Washington, 3 août 2025 — Le Sénat américain a approuvé samedi, dans un vote tendu (50 voix contre 45), la nomination de Jeanine Pirro au poste de procureure fédérale du district de Columbia. Une décision qui consacre un nouvel épisode de la mainmise de Donald Trump sur les institutions judiciaires américaines, au mépris des principes d’impartialité et d’indépendance.
À 74 ans, Jeanine Pirro n’est pas une inconnue : ancienne procureure de district à New York, elle s’est surtout illustrée comme figure médiatique radicale sur Fox News, où elle a porté pendant plus d’une décennie la parole trumpienne, mêlant attaques contre l’État profond, théories du complot électoral et croisades contre les démocrates.
Derrière cette nomination se cache une stratégie bien rôdée : remplacer la compétence par la loyauté.
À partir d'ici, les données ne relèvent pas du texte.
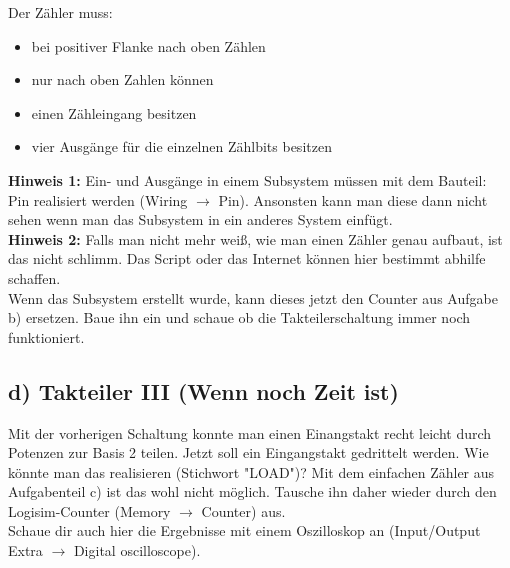 \documentclass[a4paper]{scrartcl}
\begin{document}
Der Zähler muss:
\begin{itemize}
	\item bei positiver Flanke nach oben Zählen
	\item nur nach oben Zahlen können
	\item einen Zähleingang besitzen
	\item vier Ausgänge für die einzelnen Zählbits besitzen
\end{itemize}

\textbf{Hinweis 1:} Ein- und Ausgänge in einem Subsystem müssen mit dem Bauteil: Pin realisiert werden (Wiring $\rightarrow$ Pin). Ansonsten kann man diese dann nicht sehen wenn man das Subsystem in ein anderes System einfügt. \\
\textbf{Hinweis 2:} Falls man nicht mehr weiß, wie man einen Zähler genau aufbaut, ist das nicht schlimm. Das Script oder das Internet können hier bestimmt abhilfe schaffen.\\


Wenn das Subsystem erstellt wurde, kann dieses jetzt den Counter aus Aufgabe b) ersetzen. Baue ihn ein und schaue ob die Takteilerschaltung immer noch funktioniert.
\newpage

\subsection*{d) Takteiler III (Wenn noch Zeit ist)}
Mit der vorherigen Schaltung konnte man einen Einangstakt recht leicht durch Potenzen zur Basis 2 teilen. 
Jetzt soll ein Eingangstakt gedrittelt werden. Wie könnte man das realisieren (Stichwort "LOAD")? Mit dem einfachen Zähler aus Aufgabenteil c) ist das wohl nicht möglich. Tausche ihn daher wieder durch den Logisim-Counter (Memory $\rightarrow$ Counter) aus.\\
Schaue dir auch hier die Ergebnisse mit einem Oszilloskop an (Input/Output Extra $\rightarrow$ Digital oscilloscope).
\end{document}
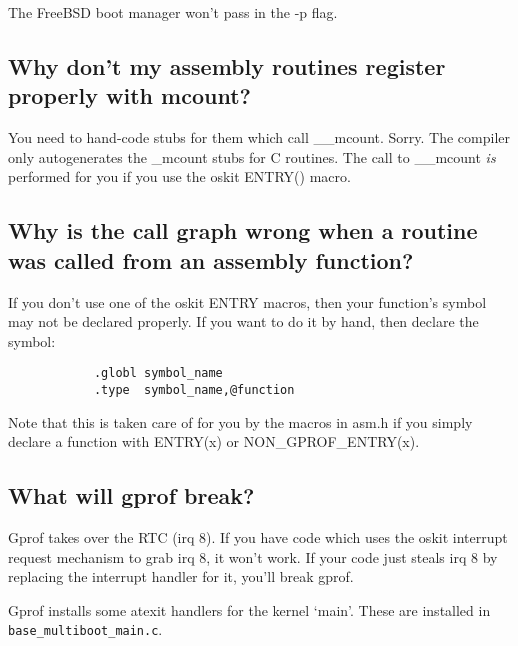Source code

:      The FreeBSD boot manager won't pass in the -p flag.

\subsection{Why don't my assembly routines register properly with mcount?}

     You need to hand-code stubs for them which call \_\_mcount.  Sorry.
     The compiler only autogenerates the \_mcount stubs for C
     routines.  The call to \_\_mcount \emph{is} performed for you if
     you use the oskit ENTRY() macro.

\subsection{Why is the call graph wrong when a routine was called from an
     assembly function?}

     If you don't use one of the oskit ENTRY macros, then your function's
     symbol may not be declared properly.  If you want to do it by hand,
     then declare the symbol:
	\begin{verbatim}
            .globl symbol_name
            .type  symbol_name,@function
        \end{verbatim}

     Note that this is taken care of for you by the macros in asm.h if
     you simply declare a function with ENTRY(x) or NON_GPROF_ENTRY(x).

\subsection{What will gprof break?}

Gprof takes over the RTC (irq 8).  If you have code which uses the oskit
interrupt request mechanism to grab irq 8, it won't work.  If your code
just steals irq 8 by replacing the interrupt handler for it, you'll break
gprof.

Gprof installs some atexit handlers for the kernel `main'.  These are
installed in {\tt base_multiboot_main.c}.
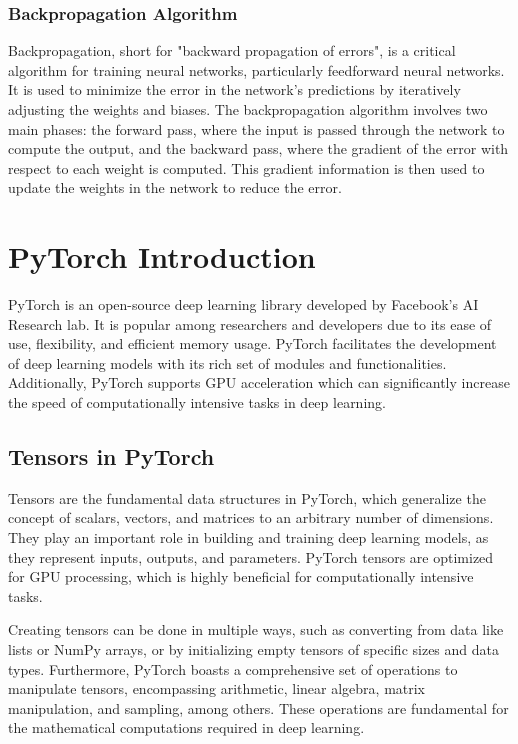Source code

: \subsubsection{Backpropagation Algorithm}

Backpropagation, short for "backward propagation of errors", is a critical algorithm for training neural networks, particularly feedforward neural networks. It is used to minimize the error in the network's predictions by iteratively adjusting the weights and biases. The backpropagation algorithm involves two main phases: the forward pass, where the input is passed through the network to compute the output, and the backward pass, where the gradient of the error with respect to each weight is computed. This gradient information is then used to update the weights in the network to reduce the error.


\section{PyTorch Introduction}

PyTorch is an open-source deep learning library developed by Facebook's AI Research lab. It is popular among researchers and developers due to its ease of use, flexibility, and efficient memory usage. PyTorch facilitates the development of deep learning models with its rich set of modules and functionalities. Additionally, PyTorch supports GPU acceleration which can significantly increase the speed of computationally intensive tasks in deep learning.

\subsection{Tensors in PyTorch}

Tensors are the fundamental data structures in PyTorch, which generalize the concept of scalars, vectors, and matrices to an arbitrary number of dimensions. They play an important role in building and training deep learning models, as they represent inputs, outputs, and parameters. PyTorch tensors are optimized for GPU processing, which is highly beneficial for computationally intensive tasks.

Creating tensors can be done in multiple ways, such as converting from data like lists or NumPy arrays, or by initializing empty tensors of specific sizes and data types. Furthermore, PyTorch boasts a comprehensive set of operations to manipulate tensors, encompassing arithmetic, linear algebra, matrix manipulation, and sampling, among others. These operations are fundamental for the mathematical computations required in deep learning.

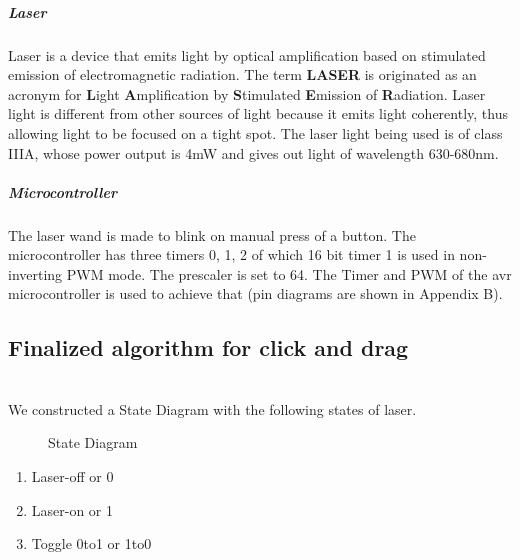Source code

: \documentclass[12pt, a4paper]{article}
\begin{document}
{\subparagraph{Laser}

Laser is a device that emits light by optical amplification based on stimulated emission of electromagnetic radiation. The term \textbf{LASER} is originated as an acronym for \textbf{L}ight \textbf{A}mplification by \textbf{S}timulated \textbf{E}mission of \textbf{R}adiation. Laser light is different from other sources of light because it emits light coherently, thus allowing light to be focused on a tight spot. The laser light being used is of class IIIA, whose power output is 4mW and gives out light of wavelength 630-680nm. 

\subparagraph{Microcontroller}

The laser wand is made to blink on manual press of a button. The microcontroller has three timers 0, 1, 2 of which 16 bit timer 1 is used in non-inverting PWM mode. The prescaler is set to 64. The Timer and PWM of the avr microcontroller is used to achieve that (pin diagrams are shown in Appendix B).

\subsection{Finalized algorithm for click and drag}
~\\
	We constructed a State Diagram with the following states of laser.
	\begin{figure}
\centering
{}
\caption{State Diagram}
\end{figure}
\begin{enumerate}
\item Laser-off or 0
\item Laser-on or 1
\item Toggle 0to1 or 1to0 
\end{enumerate}

}
\end{document}
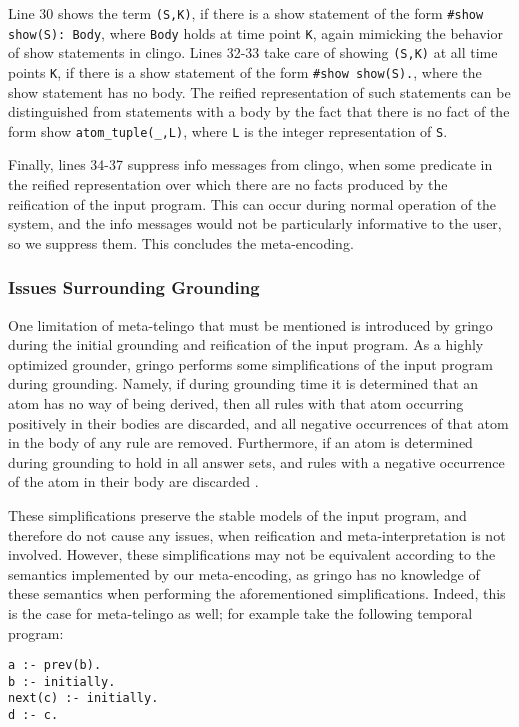 Line 30 shows the term \verb|(S,K)|, if there is a show statement of
the form \verb|#show show(S): Body|, where \verb|Body| holds at time
point \verb|K|, again mimicking the behavior of show statements in
clingo. Lines 32-33 take care of showing \verb|(S,K)| at all time
points \verb|K|, if there is a show statement of the form
\verb|#show show(S).|, where the show statement has no body. The
reified representation of such statements can be distinguished from
statements with a body by the fact that there is no fact of the form
show \verb|atom_tuple(_,L)|, where \verb|L| is the integer
representation of \verb|S|.

Finally, lines 34-37 suppress info messages from clingo, when some
predicate in the reified representation over which there are no facts
produced by the reification of the input program. This can occur
during normal operation of the system, and the info messages would not
be particularly informative to the user, so we suppress them. This
concludes the meta-encoding.

\subsubsection{Issues Surrounding Grounding}

One limitation of meta-telingo that must be mentioned is introduced by
gringo during the initial grounding and reification of the input
program. As a highly optimized grounder, gringo performs some
simplifications of the input program during grounding. Namely, if
during grounding time it is determined that an atom has no way of
being derived, then all rules with that atom occurring positively in
their bodies are discarded, and all negative occurrences of that atom
in the body of any rule are removed. Furthermore, if an atom is
determined during grounding to hold in all answer sets, and rules with
a negative occurrence of the atom in their body are discarded \cite{gekakasc12a}.

These simplifications preserve the stable models of the input program,
and therefore do not cause any issues, when reification and
meta-interpretation is not involved. However, these simplifications
may not be equivalent according to the semantics implemented by our
meta-encoding, as gringo has no knowledge of these semantics when
performing the aforementioned simplifications. Indeed, this is the
case for meta-telingo as well; for example take the following temporal
program:

\begin{lstlisting}[language=clingo]
a :- prev(b).
b :- initially.
next(c) :- initially.
d :- c.
\end{lstlisting}

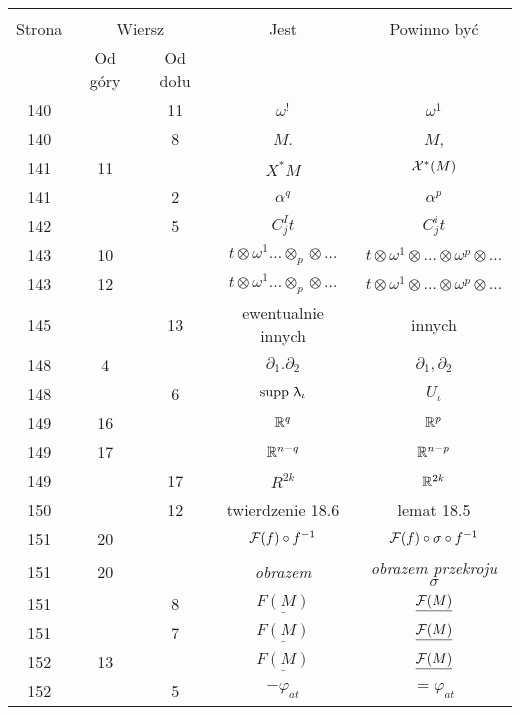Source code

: \documentclass[a4paper,11pt]{article}
\begin{document}
\begin{center}
  \begin{tabular}{|c|c|c|c|c|}
    \hline
    & \multicolumn{2}{c|}{} & & \\
    Strona & \multicolumn{2}{c|}{Wiersz} & Jest
                              & Powinno być \\ \cline{2-3}
    & Od góry & Od dołu & & \\
    \hline
    140 & & 11 & $\omega^{ ! }$ & $\omega^{ 1 }$ \\
    140 & &  8 & $M$. & $M$, \\
    141 & 11 & & $X^{ * } M$ & $\mathcal{X}^{ * }( M )$ \\
    141 & &  2 & $\alpha^{ q }$ & $\alpha^{ p }$ \\
    142 & &  5 & $C^{ I }_{ j } t$ & $C^{ i }_{ j } t$ \\
    143 & 10 & & $t \otimes \omega^{ 1 } \ldots \otimes_{ p } \otimes \ldots$
           & $t \otimes \omega^{ 1 } \otimes \ldots \otimes \omega^{ p } \otimes \ldots$ \\
    143 & 12 & & $t \otimes \omega^{ 1 } \ldots \otimes_{ p } \otimes \ldots$
           & $t \otimes \omega^{ 1 } \otimes \ldots \otimes \omega^{ p } \otimes \ldots$ \\
    145 & & 13 & ewentualnie innych & innych \\
    148 &  4 & & $\partial_{ 1 }.\partial_{ 2 }$ & $\partial_{ 1 }, \partial_{ 2 }$ \\
    148 & &  6 & $\mathrm{supp}\,\, \uplambda_{ \iota }$ & $U_{ \iota }$ \\
    149 & 16 & & $\mathbb{R}^{ q }$ & $\mathbb{R}^{ p }$ \\
    149 & 17 & & $\mathbb{R}^{ n - q }$ & $\mathbb{R}^{ n - p }$ \\
    149 & & 17 & $R^{ 2k }$ & $\mathbb{R}^{ 2k }$ \\
    150 & & 12 & twierdzenie 18.6 & lemat 18.5 \\
    151 & 20 & & $\mathcal{F}( f ) \circ f^{ -1 }$
           & $\mathcal{F}( f ) \circ \sigma \circ f^{ -1 }$ \\
    151 & 20 & & \textit{obrazem} & \textit{obrazem przekroju} $\sigma$ \\
    151 & &  8 & $\underline{ F( M ) }$
           & $\underline{ \mathcal{F}( M ) }$ \\
    151 & &  7 & $\underline{ F( M ) }$ & $\underline{ \mathcal{F}( M ) }$ \\
    152 & 13 & & $\underline{ F( M ) }$ & $\underline{ \mathcal{F}( M ) }$ \\
    152 & &  5 & $-\varphi_{ a t }$ & $= \varphi_{ a t }$ \\

\end{tabular}
\end{center}
\end{document}
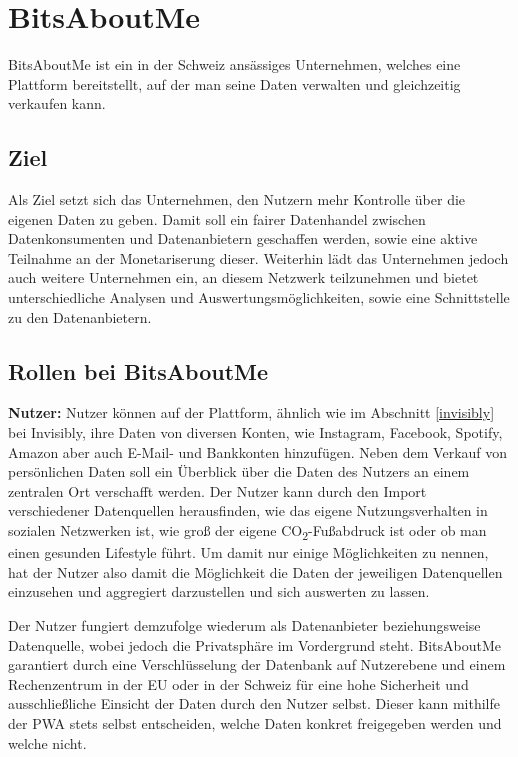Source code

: \section{BitsAboutMe}
BitsAboutMe ist ein in der Schweiz ansässiges Unternehmen, welches eine Plattform bereitstellt, auf der man seine Daten verwalten und gleichzeitig verkaufen kann.

\subsection{Ziel}
Als Ziel setzt sich das Unternehmen, den Nutzern mehr Kontrolle über die eigenen Daten zu geben. Damit soll ein fairer Datenhandel zwischen Datenkonsumenten und Datenanbietern geschaffen werden, sowie eine aktive Teilnahme an der Monetariserung dieser. Weiterhin lädt das Unternehmen jedoch auch weitere Unternehmen ein, an diesem Netzwerk teilzunehmen und bietet unterschiedliche Analysen und Auswertungsmöglichkeiten, sowie eine Schnittstelle zu den Datenanbietern.

\subsection{Rollen bei BitsAboutMe}
\textbf{Nutzer:} Nutzer können auf der Plattform, ähnlich wie im Abschnitt \ref{invisibly} bei Invisibly, ihre Daten von diversen Konten, wie Instagram, Facebook, Spotify, Amazon aber auch E-Mail- und Bankkonten hinzufügen. Neben dem Verkauf von persönlichen Daten soll ein Überblick über die Daten des Nutzers an einem zentralen Ort verschafft werden. Der Nutzer kann durch den Import verschiedener Datenquellen herausfinden, wie das eigene Nutzungsverhalten in sozialen Netzwerken ist, wie groß der eigene CO\textsubscript{2}-Fußabdruck ist oder ob man einen gesunden Lifestyle führt. Um damit nur einige Möglichkeiten zu nennen, hat der Nutzer also damit die Möglichkeit die Daten der jeweiligen Datenquellen einzusehen und aggregiert darzustellen und sich auswerten zu lassen. \newline

\noindent Der Nutzer fungiert demzufolge wiederum als Datenanbieter beziehungsweise Datenquelle, wobei jedoch die Privatsphäre im Vordergrund steht. BitsAboutMe garantiert durch eine Verschlüsselung der Datenbank auf Nutzerebene und einem Rechenzentrum in der EU oder in der Schweiz für eine hohe Sicherheit und ausschließliche Einsicht der Daten durch den Nutzer selbst. Dieser kann mithilfe der \gls{PWA} stets selbst entscheiden, welche Daten konkret freigegeben werden und welche nicht.\newline

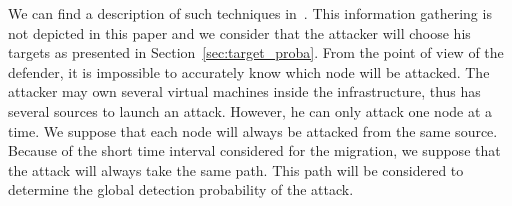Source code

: We can find a description of such techniques in~\cite{Hong2015,Sphinx-Dhawan2015}.
This information gathering is not depicted in this paper and we consider that the attacker will choose his targets as presented in Section~\ref{sec:target_proba}.
From the point of view of the defender, it is impossible to accurately know which node will be attacked.
The attacker may own several virtual machines inside the infrastructure, thus has several sources to launch an attack. However, he can only attack one node at a time. 
We suppose that each node will always be attacked from the same source. 
Because of the short time interval considered for the migration, we suppose that the attack will always take the same path. 
This path will be considered to determine the global detection probability of the attack.
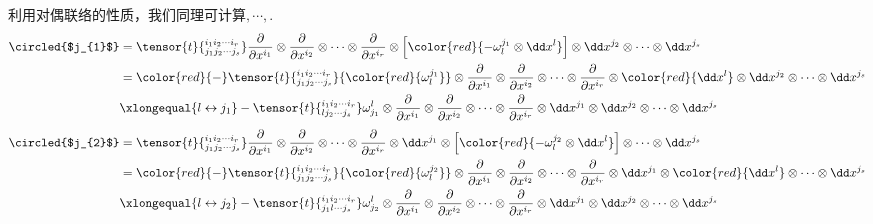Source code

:利用对偶联络的性质，我们同理可计算$,\cdots,$.
\[
\begin{split}
	\circled{$j_{1}$}&=\tensor{t}{^{i_{1}i_{2}\cdots i_{r}}_{j_{1}j_{2}\cdots j_{s}}}\frac { \partial } { \partial x ^ { i_{1} } }\otimes\frac { \partial } { \partial x ^ { i_{2} } }\otimes\cdots\otimes\frac { \partial } { \partial x ^ { i_{r} } }\otimes \left[  {\color{red}{-\omega_{l}^{j_{1}}\otimes \dd x^{l}}}\right]\otimes\dd x^{j_{2}}\otimes\cdots\otimes\dd x^{j_{s}}  \\
	&={\color{red}{-}}\tensor{t}{^{i_{1}i_{2}\cdots i_{r}}_{j_{1}j_{2}\cdots j_{s}}}{\color{red}{\omega_{l}^{j_{1}}}}\otimes\frac { \partial } { \partial x ^ { i_{1} } }\otimes\frac { \partial } { \partial x ^ { i_{2} } }\otimes\cdots\otimes\frac { \partial } { \partial x ^ { i_{r} } }\otimes  {\color{red}{ \dd x^{l}}}\otimes\dd x^{j_{2}}\otimes\cdots\otimes\dd x^{j_{s}}  \\
	&\xlongequal{l\leftrightarrow j_{1}}-\tensor{t}{^{i_{1}i_{2}\cdots i_{r}}_{l j_{2}\cdots j_{s}}}\omega_{j_{1}}^{l}\otimes\frac { \partial } { \partial x ^ { i_{1} } }\otimes\frac { \partial } { \partial x ^ { i_{2} } }\otimes\cdots\otimes\frac { \partial } { \partial x ^ { i_{r} } }\otimes   \dd x^{j_{1}}\otimes\dd x^{j_{2}}\otimes\cdots\otimes\dd x^{j_{s}}  \\
\end{split}
\]
\[
\begin{split}
\circled{$j_{2}$}&=\tensor{t}{^{i_{1}i_{2}\cdots i_{r}}_{j_{1}j_{2}\cdots j_{s}}}\frac { \partial } { \partial x ^ { i_{1} } }\otimes\frac { \partial } { \partial x ^ { i_{2} } }\otimes\cdots\otimes\frac { \partial } { \partial x ^ { i_{r} } }\otimes \dd x^{j_{1}}\otimes \left[  {\color{red}{-\omega_{l}^{j_{2}}\otimes \dd x^{l}}}\right]\otimes\cdots\otimes\dd x^{j_{s}}  \\
&={\color{red}{-}}\tensor{t}{^{i_{1}i_{2}\cdots i_{r}}_{j_{1}j_{2}\cdots j_{s}}}{\color{red}{\omega_{l}^{j_{2}}}}\otimes\frac { \partial } { \partial x ^ { i_{1} } }\otimes\frac { \partial } { \partial x ^ { i_{2} } }\otimes\cdots\otimes\frac { \partial } { \partial x ^ { i_{r} } }\otimes  \dd x^{j_{1}}\otimes{\color{red}{ \dd x^{l}}}\otimes\cdots\otimes\dd x^{j_{s}}  \\
&\xlongequal{l\leftrightarrow j_{2}}-\tensor{t}{^{i_{1}i_{2}\cdots i_{r}}_{j_{1} l\cdots j_{s}}}\omega_{j_{2}}^{l}\otimes\frac { \partial } { \partial x ^ { i_{1} } }\otimes\frac { \partial } { \partial x ^ { i_{2} } }\otimes\cdots\otimes\frac { \partial } { \partial x ^ { i_{r} } }\otimes   \dd x^{j_{1}}\otimes\dd x^{j_{2}}\otimes\cdots\otimes\dd x^{j_{s}}  \\
\end{split}
\]
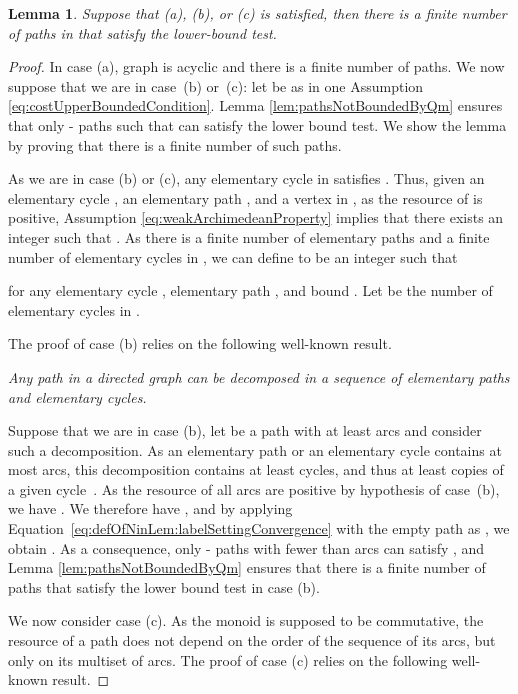 \documentclass[11pt]{amsart}
\theoremstyle{plain}
\newtheorem{lem}[theo]{Lemma}
\theoremstyle{remark}
\begin{document}
\begin{lem}\label{lem:labelSettingConvergence}
Suppose that \emph{(a)}, \emph{(b)}, or \emph{(c)} is satisfied, then there is a finite number of paths in  that satisfy the lower-bound test.
\end{lem}
\begin{proof}
In case (a), graph  is acyclic and there is a finite number of paths. We now suppose that we are in case~(b) or~(c): let  be as in one Assumption \eqref{eq:costUpperBoundedCondition}. Lemma \ref{lem:pathsNotBoundedByQm} ensures that only - paths  such that  can satisfy the lower bound test. We show the lemma by proving that there is a finite number of such paths.
 
As we are in case (b) or (c), any elementary cycle  in  satisfies . Thus, given an elementary cycle , an elementary path , and a vertex  in , as the resource of  is positive, Assumption \eqref{eq:weakArchimedeanProperty} implies that there exists an integer  such that . As there is a finite number of elementary paths and a finite number of elementary cycles in , we can define  to be an integer such that

for any elementary cycle , elementary path , and bound . Let  be the number of elementary cycles in .


The proof of case (b) relies on the following well-known result. 

{\em Any path in a directed graph can be decomposed in a sequence of elementary paths and elementary cycles.}

Suppose that we are in case (b), let  be a path with at least  arcs and consider such a decomposition. As an elementary path or an elementary cycle contains at most  arcs, this decomposition contains at least  cycles, and thus at least  copies of a given cycle~. As the resource of all arcs are positive by hypothesis of case~(b), we have . We therefore have , and by applying Equation~\eqref{eq:defOfNinLem:labelSettingConvergence} with the empty path as , we obtain . As a consequence, only - paths  with fewer than  arcs can satisfy , and Lemma \ref{lem:pathsNotBoundedByQm} ensures that there is a finite number of paths that satisfy the lower bound test in case (b). 
 
We now consider case (c). As the monoid is supposed to be commutative, the resource of a path does not depend on the order of the sequence of its arcs, but only on its multiset of arcs. The proof of case (c) relies on the following well-known result. 


\end{proof}
\end{document}
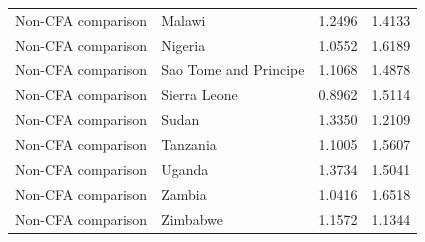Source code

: \begin{table}
\begin{tabular}[t]{llrr}
Non-CFA comparison & Malawi & 1.2496 & 1.4133\\
Non-CFA comparison & Nigeria & 1.0552 & 1.6189\\
Non-CFA comparison & Sao Tome and Principe & 1.1068 & 1.4878\\
Non-CFA comparison & Sierra Leone & 0.8962 & 1.5114\\
\addlinespace
Non-CFA comparison & Sudan & 1.3350 & 1.2109\\
Non-CFA comparison & Tanzania & 1.1005 & 1.5607\\
Non-CFA comparison & Uganda & 1.3734 & 1.5041\\
Non-CFA comparison & Zambia & 1.0416 & 1.6518\\
Non-CFA comparison & Zimbabwe & 1.1572 & 1.1344\\
\bottomrule
\end{tabular}
\end{table}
Trump, qui avait déjà installé Pirro à titre intérimaire en mai, entend verrouiller le district de Columbia — épicentre institutionnel américain — avec une fidèle parmi les fidèles. Ce poste, l’un des plus puissants du système judiciaire fédéral, sera désormais occupé par une militante médiatique ayant qualifié l’élection de 2020 de « vol organisé » et dont les positions frôlent régulièrement l’extrême droite conservatrice.
Le chef démocrate de la commission judiciaire, Dick Durbin, n’a pas mâché ses mots : « Cette nomination est une récompense politique, pas un choix de justice. C’est une gifle à l’indépendance du ministère public. »
Avec cette confirmation, Jeanine Pirro rejoint la cohorte de personnalités médiatiques promues à des postes de pouvoir sous le second mandat Trump. Après Pete Hegseth (Défense), Sean Duffy (Transports) ou encore Emile Bove, ex-avocat personnel de Trump, propulsé juge fédéral, la télévision conservatrice devient l’antichambre de l’État.
Trump l’a qualifiée de « femme primordiale », mais c’est surtout une icône de la polarisation nationale qu’il place désormais à la tête d’un parquet qui devra, entre autres, superviser des affaires sensibles liées à la corruption, aux violences politiques ou à la gestion des élections — des domaines dans lesquels Pirro s’est illustrée par son parti pris flagrant.
Le passé de Pirro pèse lourd : soutien inconditionnel à Trump, auteure de pamphlets ultra-partisans tels que Liars, Leakers, and Liberals, sa proximité idéologique avec le président américain ne fait aucun doute. Son ex-mari, Albert Pirro, condamné pour évasion fiscale, a été gracié par Trump lui-même. Un détail révélateur de l’interconnexion entre pouvoir politique, loyautés personnelles et justice manipulée.
Son installation rapide à Washington survient alors que le district de Columbia est au centre d’enquêtes critiques sur les émeutes du 6 janvier, les abus de pouvoir et les pressions électorales. C’est donc une procureure militante qui sera chargée de faire régner la loi dans un contexte de défiance sans précédent envers la neutralité de la justice.
Ce glissement vers une justice d’allégeance, où les magistrats ne sont plus gardiens du droit mais agents de parti, constitue une alarme démocratique. Derrière la façade légale de cette confirmation, c’est l’équilibre des pouvoirs qui vacille.
En nommant Jeanine Pirro, Trump n’institutionnalise pas seulement son influence : il envoie un message clair à ses opposants comme à ses alliés : la fidélité politique prime sur la compétence, et la justice peut être un outil de revanche.